PROBLEM STATEMENT:
Your task is to filter the data below down to the lines holding "item".

SOURCE INFORMATION:
****

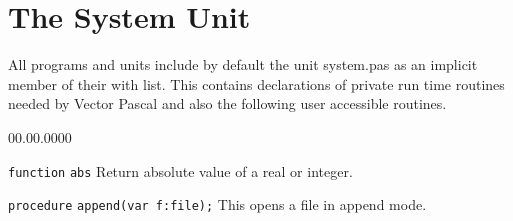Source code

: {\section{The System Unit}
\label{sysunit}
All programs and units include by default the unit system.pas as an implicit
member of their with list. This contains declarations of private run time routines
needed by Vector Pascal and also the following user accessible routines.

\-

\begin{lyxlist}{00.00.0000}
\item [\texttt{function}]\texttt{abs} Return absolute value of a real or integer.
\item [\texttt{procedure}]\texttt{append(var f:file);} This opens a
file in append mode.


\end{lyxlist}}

****

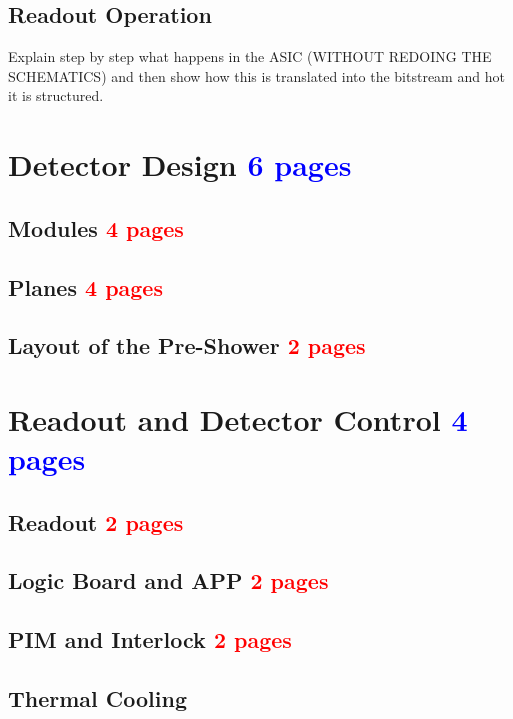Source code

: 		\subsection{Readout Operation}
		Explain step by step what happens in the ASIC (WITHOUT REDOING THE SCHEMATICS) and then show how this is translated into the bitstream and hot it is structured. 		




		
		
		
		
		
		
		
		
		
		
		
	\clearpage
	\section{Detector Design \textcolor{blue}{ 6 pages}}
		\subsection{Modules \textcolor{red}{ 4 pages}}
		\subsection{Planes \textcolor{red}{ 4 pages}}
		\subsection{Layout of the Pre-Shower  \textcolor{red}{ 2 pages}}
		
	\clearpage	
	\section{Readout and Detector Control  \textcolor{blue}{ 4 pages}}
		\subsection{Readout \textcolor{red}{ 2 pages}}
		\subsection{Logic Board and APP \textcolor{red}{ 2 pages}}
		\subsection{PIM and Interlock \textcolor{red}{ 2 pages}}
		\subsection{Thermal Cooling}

****

SOLUTION TO THIS TASK:
\item [\texttt{function}]\texttt{abs} Return absolute value of a real or integer.
\item [\texttt{procedure}]\texttt{append(var f:file);} This opens a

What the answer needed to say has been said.